WORK TO COMPLETE: Whenever a line below includes the word "projects", copy that line.

*** SUPPLIED INFORMATION

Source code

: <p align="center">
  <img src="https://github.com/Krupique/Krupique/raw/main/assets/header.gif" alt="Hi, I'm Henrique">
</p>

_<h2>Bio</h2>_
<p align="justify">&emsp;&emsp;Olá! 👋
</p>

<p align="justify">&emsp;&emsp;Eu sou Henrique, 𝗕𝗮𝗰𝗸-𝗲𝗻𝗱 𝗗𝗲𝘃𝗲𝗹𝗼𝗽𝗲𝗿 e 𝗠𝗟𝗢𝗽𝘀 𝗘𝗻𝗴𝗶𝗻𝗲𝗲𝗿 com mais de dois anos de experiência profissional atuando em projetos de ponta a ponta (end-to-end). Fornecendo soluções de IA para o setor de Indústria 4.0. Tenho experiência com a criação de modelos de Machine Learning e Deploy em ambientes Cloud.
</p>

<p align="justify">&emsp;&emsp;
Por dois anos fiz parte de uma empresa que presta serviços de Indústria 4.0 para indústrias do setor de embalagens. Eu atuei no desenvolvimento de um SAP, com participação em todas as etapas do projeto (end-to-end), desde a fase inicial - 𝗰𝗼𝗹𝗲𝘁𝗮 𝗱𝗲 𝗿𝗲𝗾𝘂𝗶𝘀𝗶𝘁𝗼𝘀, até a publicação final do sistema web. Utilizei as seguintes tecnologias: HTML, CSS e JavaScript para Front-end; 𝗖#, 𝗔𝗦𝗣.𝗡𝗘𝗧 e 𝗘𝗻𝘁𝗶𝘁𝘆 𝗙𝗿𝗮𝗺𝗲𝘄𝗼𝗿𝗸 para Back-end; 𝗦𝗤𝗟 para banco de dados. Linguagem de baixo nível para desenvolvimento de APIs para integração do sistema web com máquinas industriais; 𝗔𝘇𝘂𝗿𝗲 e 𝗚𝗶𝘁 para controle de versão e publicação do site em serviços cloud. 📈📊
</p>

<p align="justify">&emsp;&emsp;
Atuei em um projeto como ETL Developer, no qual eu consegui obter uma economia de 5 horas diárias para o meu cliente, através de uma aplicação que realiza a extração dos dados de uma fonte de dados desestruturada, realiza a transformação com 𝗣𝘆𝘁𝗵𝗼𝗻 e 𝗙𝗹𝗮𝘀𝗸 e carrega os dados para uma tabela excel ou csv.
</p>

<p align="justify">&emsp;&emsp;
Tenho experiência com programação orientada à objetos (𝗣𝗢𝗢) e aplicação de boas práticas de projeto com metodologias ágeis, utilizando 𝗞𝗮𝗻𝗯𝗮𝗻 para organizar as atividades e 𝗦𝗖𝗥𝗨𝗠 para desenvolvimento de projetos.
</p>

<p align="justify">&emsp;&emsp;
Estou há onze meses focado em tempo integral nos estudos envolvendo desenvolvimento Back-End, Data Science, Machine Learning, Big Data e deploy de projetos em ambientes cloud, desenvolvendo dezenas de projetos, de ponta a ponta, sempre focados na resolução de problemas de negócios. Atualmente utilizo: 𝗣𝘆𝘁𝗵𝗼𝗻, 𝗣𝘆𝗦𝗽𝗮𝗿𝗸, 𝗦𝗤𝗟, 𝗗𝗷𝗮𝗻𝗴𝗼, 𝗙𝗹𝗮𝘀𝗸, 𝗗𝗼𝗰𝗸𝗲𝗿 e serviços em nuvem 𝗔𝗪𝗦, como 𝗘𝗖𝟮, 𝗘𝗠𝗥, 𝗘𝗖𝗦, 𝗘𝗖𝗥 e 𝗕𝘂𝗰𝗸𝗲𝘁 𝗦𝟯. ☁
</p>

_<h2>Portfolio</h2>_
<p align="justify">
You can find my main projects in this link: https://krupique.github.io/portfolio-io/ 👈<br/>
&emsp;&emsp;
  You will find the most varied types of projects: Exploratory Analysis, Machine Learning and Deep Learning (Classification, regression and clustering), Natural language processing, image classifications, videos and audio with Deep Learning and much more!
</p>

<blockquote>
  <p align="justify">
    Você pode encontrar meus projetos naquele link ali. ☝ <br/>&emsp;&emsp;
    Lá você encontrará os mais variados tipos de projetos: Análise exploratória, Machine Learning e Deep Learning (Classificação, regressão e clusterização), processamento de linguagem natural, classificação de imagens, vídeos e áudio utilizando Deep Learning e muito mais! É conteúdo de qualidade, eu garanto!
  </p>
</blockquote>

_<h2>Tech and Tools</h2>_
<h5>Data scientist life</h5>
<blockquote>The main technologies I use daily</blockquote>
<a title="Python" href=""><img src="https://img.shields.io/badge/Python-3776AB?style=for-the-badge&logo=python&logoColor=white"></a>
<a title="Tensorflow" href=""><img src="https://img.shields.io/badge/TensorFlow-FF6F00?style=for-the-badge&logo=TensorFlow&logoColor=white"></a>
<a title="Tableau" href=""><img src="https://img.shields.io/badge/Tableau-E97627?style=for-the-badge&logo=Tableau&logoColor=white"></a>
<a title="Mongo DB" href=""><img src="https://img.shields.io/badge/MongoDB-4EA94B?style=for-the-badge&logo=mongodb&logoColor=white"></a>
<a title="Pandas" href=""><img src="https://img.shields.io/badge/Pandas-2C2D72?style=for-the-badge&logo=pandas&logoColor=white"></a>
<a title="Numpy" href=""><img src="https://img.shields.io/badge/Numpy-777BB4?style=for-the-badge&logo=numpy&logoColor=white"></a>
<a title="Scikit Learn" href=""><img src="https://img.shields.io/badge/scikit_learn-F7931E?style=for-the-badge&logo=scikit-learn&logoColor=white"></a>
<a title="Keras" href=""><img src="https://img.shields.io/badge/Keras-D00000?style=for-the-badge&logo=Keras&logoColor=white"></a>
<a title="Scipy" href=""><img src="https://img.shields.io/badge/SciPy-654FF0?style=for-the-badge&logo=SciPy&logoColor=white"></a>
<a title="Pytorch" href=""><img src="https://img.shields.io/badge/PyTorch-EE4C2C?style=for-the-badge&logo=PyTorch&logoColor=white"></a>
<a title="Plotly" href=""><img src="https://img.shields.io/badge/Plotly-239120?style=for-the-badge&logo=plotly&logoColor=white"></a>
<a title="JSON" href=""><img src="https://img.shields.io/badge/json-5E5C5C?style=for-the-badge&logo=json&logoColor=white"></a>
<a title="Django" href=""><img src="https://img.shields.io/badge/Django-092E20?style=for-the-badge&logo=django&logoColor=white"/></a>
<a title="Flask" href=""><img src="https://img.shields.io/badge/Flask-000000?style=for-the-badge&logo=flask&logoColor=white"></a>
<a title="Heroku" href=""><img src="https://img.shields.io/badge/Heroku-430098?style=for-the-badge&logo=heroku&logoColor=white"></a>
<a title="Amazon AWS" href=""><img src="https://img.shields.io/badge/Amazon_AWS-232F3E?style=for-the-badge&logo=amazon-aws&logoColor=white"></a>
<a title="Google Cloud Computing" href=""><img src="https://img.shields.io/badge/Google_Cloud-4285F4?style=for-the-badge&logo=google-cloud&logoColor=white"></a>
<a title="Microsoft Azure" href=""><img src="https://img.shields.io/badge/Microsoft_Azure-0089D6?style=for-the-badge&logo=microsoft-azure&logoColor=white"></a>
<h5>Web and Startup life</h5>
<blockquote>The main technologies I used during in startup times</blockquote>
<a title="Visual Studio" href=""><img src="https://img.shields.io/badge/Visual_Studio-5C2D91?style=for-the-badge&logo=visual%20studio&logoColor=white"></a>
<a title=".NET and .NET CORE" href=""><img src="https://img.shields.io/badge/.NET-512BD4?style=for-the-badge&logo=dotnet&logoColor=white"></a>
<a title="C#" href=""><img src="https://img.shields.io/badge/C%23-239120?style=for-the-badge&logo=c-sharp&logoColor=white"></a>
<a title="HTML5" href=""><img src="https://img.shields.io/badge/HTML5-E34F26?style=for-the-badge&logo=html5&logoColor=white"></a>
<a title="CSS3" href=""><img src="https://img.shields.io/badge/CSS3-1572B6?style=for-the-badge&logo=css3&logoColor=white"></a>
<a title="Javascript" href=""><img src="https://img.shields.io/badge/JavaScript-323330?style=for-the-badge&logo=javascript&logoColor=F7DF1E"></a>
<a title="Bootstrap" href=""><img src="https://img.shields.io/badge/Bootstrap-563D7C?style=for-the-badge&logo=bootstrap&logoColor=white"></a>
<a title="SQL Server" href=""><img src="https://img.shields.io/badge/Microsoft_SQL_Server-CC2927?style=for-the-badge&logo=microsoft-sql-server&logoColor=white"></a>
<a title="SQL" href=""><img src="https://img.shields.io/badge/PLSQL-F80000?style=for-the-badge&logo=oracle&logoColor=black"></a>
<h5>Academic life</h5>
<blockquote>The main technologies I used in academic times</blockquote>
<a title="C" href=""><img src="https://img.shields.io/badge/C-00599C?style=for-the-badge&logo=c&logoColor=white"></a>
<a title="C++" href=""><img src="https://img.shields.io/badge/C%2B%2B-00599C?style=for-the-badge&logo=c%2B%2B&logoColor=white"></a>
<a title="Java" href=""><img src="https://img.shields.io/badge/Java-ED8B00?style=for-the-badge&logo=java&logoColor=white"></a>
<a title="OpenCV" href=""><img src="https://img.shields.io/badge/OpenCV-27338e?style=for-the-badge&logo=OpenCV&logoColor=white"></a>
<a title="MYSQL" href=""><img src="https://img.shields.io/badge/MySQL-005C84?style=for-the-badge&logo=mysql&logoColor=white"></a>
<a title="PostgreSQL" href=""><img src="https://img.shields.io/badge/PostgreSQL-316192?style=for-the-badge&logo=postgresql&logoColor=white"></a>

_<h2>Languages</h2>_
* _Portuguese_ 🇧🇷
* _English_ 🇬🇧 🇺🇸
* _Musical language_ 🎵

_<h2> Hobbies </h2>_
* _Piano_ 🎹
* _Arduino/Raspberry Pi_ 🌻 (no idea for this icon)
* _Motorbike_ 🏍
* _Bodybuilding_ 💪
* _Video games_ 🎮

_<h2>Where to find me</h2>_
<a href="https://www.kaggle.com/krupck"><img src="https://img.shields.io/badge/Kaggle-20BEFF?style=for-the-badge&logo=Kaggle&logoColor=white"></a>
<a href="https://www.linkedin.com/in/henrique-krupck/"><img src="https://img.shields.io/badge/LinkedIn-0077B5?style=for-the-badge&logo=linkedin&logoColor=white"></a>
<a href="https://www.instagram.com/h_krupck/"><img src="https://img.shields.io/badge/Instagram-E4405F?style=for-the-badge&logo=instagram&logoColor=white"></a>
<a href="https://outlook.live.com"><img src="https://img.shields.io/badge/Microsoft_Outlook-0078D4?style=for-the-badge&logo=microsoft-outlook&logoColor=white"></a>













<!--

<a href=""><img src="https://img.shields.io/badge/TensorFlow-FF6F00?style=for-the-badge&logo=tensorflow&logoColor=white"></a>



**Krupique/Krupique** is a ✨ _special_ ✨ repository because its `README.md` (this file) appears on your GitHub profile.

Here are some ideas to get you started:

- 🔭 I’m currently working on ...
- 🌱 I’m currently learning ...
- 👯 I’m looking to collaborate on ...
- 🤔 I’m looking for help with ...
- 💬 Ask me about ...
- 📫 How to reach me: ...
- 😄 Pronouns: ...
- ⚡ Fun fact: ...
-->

******

EXPECTED ANSWER:
You can find my main projects in this link: https://krupique.github.io/portfolio-io/ 👈<br/>
  You will find the most varied types of projects: Exploratory Analysis, Machine Learning and Deep Learning (Classification, regression and clustering), Natural language processing, image classifications, videos and audio with Deep Learning and much more!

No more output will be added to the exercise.